# Brief
Search the records below for the word "testnet" and show every line where it occurs.

╭──

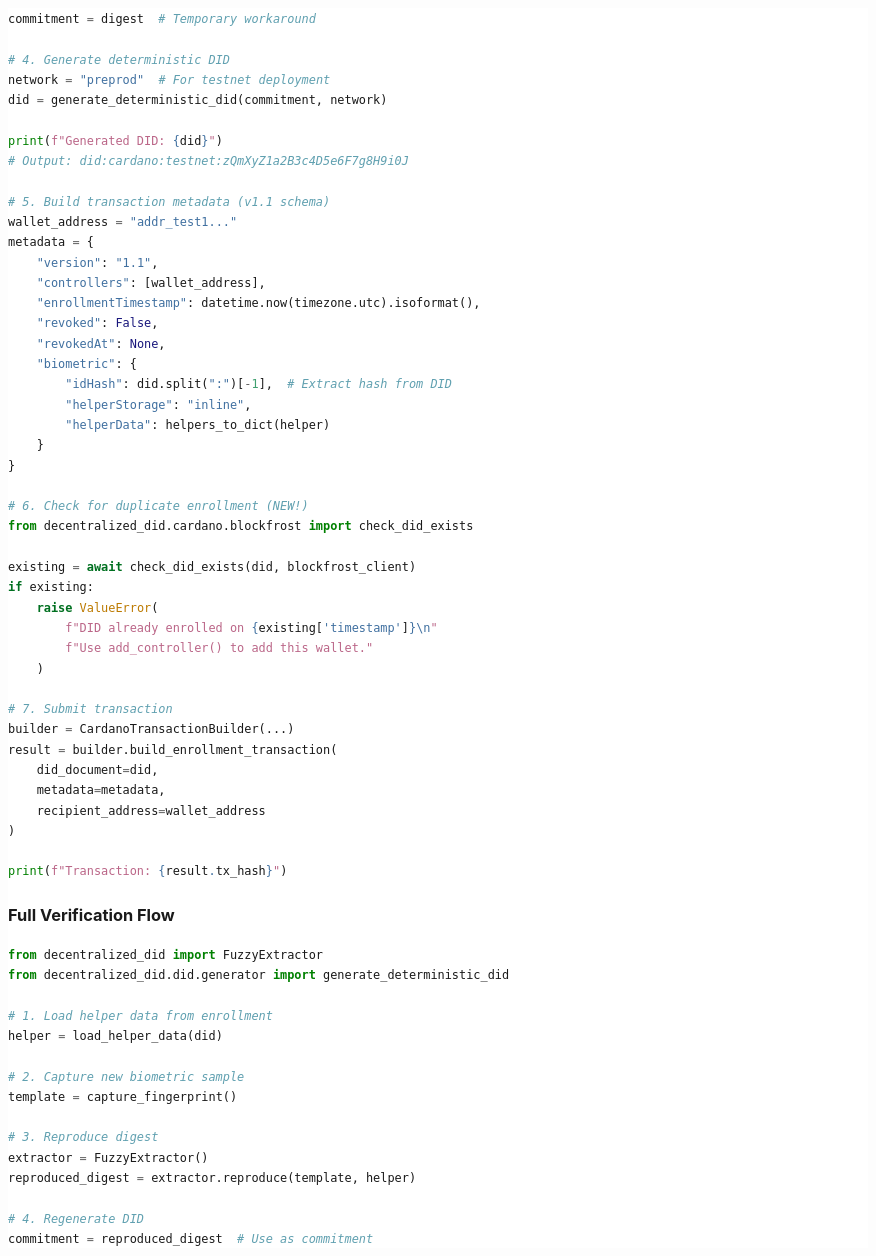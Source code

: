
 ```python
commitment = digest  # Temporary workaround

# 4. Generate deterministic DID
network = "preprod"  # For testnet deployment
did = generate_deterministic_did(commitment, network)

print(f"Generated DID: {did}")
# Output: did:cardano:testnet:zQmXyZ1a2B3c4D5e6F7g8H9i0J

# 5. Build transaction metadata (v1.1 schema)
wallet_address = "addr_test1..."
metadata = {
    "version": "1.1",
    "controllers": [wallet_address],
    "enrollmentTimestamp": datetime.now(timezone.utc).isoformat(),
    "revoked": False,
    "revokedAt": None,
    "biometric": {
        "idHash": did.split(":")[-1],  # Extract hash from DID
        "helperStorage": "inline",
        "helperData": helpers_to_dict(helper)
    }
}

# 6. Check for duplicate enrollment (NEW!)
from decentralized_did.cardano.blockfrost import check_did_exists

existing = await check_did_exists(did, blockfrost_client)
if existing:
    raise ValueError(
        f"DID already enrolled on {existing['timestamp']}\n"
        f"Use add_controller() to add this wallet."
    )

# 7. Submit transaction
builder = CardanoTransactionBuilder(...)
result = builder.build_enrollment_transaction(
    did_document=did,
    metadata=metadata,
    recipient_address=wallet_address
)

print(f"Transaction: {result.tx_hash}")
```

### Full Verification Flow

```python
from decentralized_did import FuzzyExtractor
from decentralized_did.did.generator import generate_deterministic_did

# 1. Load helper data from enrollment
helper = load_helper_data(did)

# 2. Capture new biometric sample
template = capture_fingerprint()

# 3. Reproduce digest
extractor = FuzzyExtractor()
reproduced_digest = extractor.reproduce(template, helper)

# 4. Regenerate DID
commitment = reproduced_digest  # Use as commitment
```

╰──

# Answer
network = "preprod"  # For testnet deployment
# Output: did:cardano:testnet:zQmXyZ1a2B3c4D5e6F7g8H9i0J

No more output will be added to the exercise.